**PROBLEM TO SOLVE**
Whenever a line below holds the word "image", count it; then give the total and nothing else.

**ENTRIES PROVIDED**
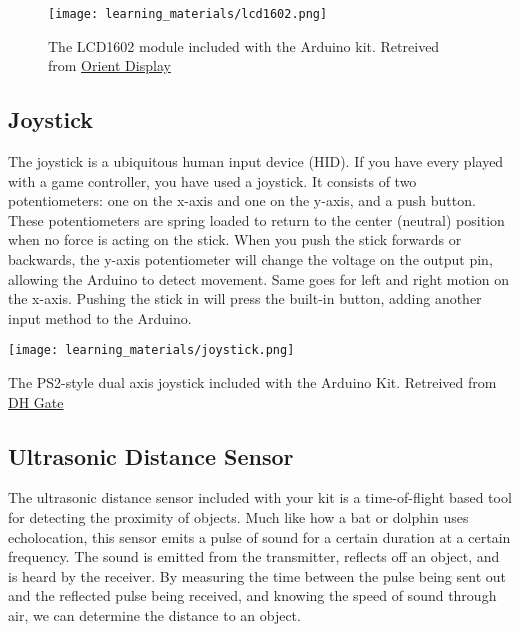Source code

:     \begin{figure}[h!]
        \texttt{[image: learning\_materials/lcd1602.png]}
        \caption[LCD Module]{The LCD1602 module included with the Arduino kit. 
        Retreived from \href{https://www.orientdisplay.com/wp-content/uploads/2020/08/AMC1602AR-B-B6WTDW-I2C-1.jpg}
        {Orient Display}}
    \end{figure}

    \subsection*{Joystick}
    The joystick is a ubiquitous human input device (HID).
    If you have every played with a game controller, you have used a joystick.
    It consists of two potentiometers: one on the x-axis and one on the y-axis, and a push button.
    These potentiometers are spring loaded to return to the center (neutral) position when no force is acting on the stick.
    When you push the stick forwards or backwards, the y-axis potentiometer will change the voltage on the output pin, allowing the Arduino to detect movement.
    Same goes for left and right motion on the x-axis.
    Pushing the stick in will press the built-in button, adding another input method to the Arduino.

    \begin{marginfigure}[-2in]
        \texttt{[image: learning\_materials/joystick.png]}
        \caption[Joystick]{The PS2-style dual axis joystick included with the Arduino Kit. 
        Retreived from \href{https://www.orientdisplay.com/wp-content/uploads/2020/08/AMC1602AR-B-B6WTDW-I2C-1.jpg}
        {DH Gate}}
    \end{marginfigure}

    \subsection*{Ultrasonic Distance Sensor}
    The ultrasonic distance sensor included with your kit is a time-of-flight based tool for detecting the proximity of objects.
    Much like how a bat or dolphin uses echolocation, this sensor emits a pulse of sound for a certain duration at a certain frequency.
    The sound is emitted from the transmitter, reflects off an object, and is heard by the receiver.
    By measuring the time between the pulse being sent out and the reflected pulse being received, and knowing the speed of sound through air, we can determine the distance to an object.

**RESULT FOR THIS EXERCISE**
2